I didn’t know if it had been a net winner account, a net loser account or anything else,
from a deceased relative, it didn’t raise for me a conflict of interest question. [Mr. Ross] The fact that he asked for a waiver
from his subordinate is indicative of a problem, an inherent internal problem there from an
ethical standpoint. [Ms. Schapiro] I don’t know that he asked
for a waiver and I again, I have no access to any contemporaneous documents of any sort.
He asked whether or not he had a conflict and was advised that he did not have a conflict.

[Mr. Ross] Did you know who was advising him
that there was no conflict? [Ms. Schapiro] It was the Ethics Counsel of
the SEC at that time who is no longer the Ethics Counsel. [Mr. Ross] As General Counsel, that would
be under him, would it not? [Ms. Schapiro] I believe that is the case
in most agencies. [Mr. Ross] Do you feel this would be avoided
again in the future? [Ms. Schapiro] I would love to say absolutely
without a doubt, but it would be my very strong hope that with a very strong new Ethics Counsel
that we hired from the Treasury Department with long government experience, with a revamping
of our programs and with some additional education and training for our people, I would hope
and expect that we could avoid this. [Mr. Ross] I think the American public needs
that assurance that credibility is going to be there. Mr. Risinger, with regard to human resources,
are your employees all part of the general schedule in terms of compensation? [Mr. Risinger] Congressman, actually we have
a separate pay schedule that we received from legislation of Congress back in 2001, 2002. [Mr. Ross] Were you subject to the pay freeze
that the President issued? [Mr.

Risinger] Yes, we are. [Mr. Ross] That just really affected the cost
of living increases, didn’t it? [Mr. Risinger] It does affect the cost of
living increases. [Mr. Ross] What about within pay grade or
step increases? Did it affect that? [Mr. Risinger] We have a merit pay process
that is the equivalent of step increases for the rest of the government, so that is technically
affected by the pay freeze. [Mr. Ross] In your disciplinary procedures,
let me ask you this. What is the probationary period for any employee? [Mr. Risinger] It is generally a year. [Mr. Ross] One year. After one year, if there
is a disciplinary situation, is a presumption in favor of the employee if they have been
found in violation or alleged violation of any personnel policies? [Mr.

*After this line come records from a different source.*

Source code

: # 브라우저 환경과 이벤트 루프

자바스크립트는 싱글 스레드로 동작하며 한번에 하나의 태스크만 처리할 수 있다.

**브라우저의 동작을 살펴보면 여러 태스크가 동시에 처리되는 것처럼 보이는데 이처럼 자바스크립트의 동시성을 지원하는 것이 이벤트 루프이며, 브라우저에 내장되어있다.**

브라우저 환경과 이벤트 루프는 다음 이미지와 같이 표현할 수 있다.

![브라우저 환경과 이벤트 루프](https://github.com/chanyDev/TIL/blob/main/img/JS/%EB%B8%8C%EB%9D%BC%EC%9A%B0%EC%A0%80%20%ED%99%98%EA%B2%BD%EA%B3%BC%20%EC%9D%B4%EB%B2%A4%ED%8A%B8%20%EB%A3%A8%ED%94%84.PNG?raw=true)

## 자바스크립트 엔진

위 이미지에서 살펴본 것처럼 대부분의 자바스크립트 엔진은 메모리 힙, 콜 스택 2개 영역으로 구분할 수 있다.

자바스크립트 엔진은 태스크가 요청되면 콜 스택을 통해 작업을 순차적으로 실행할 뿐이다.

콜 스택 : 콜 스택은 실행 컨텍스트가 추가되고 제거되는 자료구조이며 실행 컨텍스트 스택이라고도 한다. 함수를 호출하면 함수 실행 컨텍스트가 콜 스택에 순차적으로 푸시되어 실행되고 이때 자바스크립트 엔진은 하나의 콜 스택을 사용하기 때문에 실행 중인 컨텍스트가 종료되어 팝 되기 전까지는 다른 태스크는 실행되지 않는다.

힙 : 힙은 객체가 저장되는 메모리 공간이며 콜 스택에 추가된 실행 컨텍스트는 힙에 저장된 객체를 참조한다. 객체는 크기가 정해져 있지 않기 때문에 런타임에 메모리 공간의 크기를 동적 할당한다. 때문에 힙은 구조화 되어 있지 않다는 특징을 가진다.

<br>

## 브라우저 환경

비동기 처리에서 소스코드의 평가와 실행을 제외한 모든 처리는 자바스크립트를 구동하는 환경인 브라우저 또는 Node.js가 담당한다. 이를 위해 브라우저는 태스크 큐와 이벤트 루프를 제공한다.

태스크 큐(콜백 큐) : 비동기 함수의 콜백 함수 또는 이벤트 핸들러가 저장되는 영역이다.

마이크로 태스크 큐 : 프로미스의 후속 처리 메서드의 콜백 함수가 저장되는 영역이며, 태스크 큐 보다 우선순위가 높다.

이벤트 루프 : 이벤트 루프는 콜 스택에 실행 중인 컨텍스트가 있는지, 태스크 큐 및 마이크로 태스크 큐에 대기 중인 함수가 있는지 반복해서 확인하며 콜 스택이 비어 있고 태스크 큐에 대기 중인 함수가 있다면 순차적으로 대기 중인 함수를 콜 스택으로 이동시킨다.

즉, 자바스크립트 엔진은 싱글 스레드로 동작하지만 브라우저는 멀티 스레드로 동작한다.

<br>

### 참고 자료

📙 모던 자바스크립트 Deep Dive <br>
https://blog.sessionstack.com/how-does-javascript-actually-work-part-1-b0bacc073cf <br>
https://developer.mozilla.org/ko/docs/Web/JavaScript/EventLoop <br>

Risinger] The Federal laws that we have
to follow in terms of disciplining employees set out a number of standards that we have
to go through. There are actually 12 factors that you have to look at when you are issuing
discipline and one of them is a factor that says, is this the level of discipline that
is necessary to stop the behavior and not more than that. So there is a presumption
that you are taking a preventive or corrective step, not necessarily a punitive step. [Mr. Ross] These would have been the same
procedures employed in those involved in the viewing of pornography, correct? [Mr. Risinger] That is correct. [Mr. Ross] Only one person was fired as a
result of that? [Mr.

Risinger] Of the cases we have had since
2005, 50 percent or 51 percent have either resigned, retired or have proposed removals
in place. We have had a number of suspensions and reprimands as well. [Mr. Ross] What is the attrition rate in your
agency? [Mr. Risinger] In the agency, in normal years,
it is 7 to 8 percent. In the last couple of years because of the economy, it has been
in the 3-1/2 to 4 percent range. [Mr. Ross] How does that compare with Federal
agencies overall? [Mr. Risinger] If we are talking just attrition
in general, I think that is pretty equivalent with other agencies. [Mr. Ross] Last question. Ms. Chaitman, with
regard to the Madoff situation specifically, I saw where you put them on notice, what was
going on. What action do you think would have requested be done in order to avoid this conflict? [Ms. Chaitman] Under the statute, Congress
mandated that the SEC go into court and enforce the law against SIPC.

That is precisely what
I asked Ms. Schapiro to do in my April 2, 2009 letter. In fact, when Ms. Schapiro testified
on July 14 before the Subcommittee on Capital Markets that she was going to do everything
in her power to provide the maximum SIPC coverage for all investors, I assumed that she was,
in fact, going to follow my request. Now I have learned that in January 2009, the SEC
had already agreed with denial of SIPC insurance to more than half of the victims. [Mr. Ross] Thank you. I yield back. [Mr. McHenry] Thank you. Mr. Yarmoth of Kentucky
for five minutes. [Mr. Yarmoth] Thank you, Mr. Chairman. Thanks to all the witnesses for your testimony. Over the last couple weeks I have been plowing
my way through the Financial Crisis Inquiry Report which is anything but bedtime reading.
It will not put you to sleep, I guarantee you that — as a matter of fact, quite the
contrary. I am sure, Chairman Schapiro, that you are
aware of what the report concluded, particularly with regard to the SEC. I was interested in
an assessment of where you think you still need to go to make sure that the failings
in the system as it concerned your agency won’t recur? [Ms.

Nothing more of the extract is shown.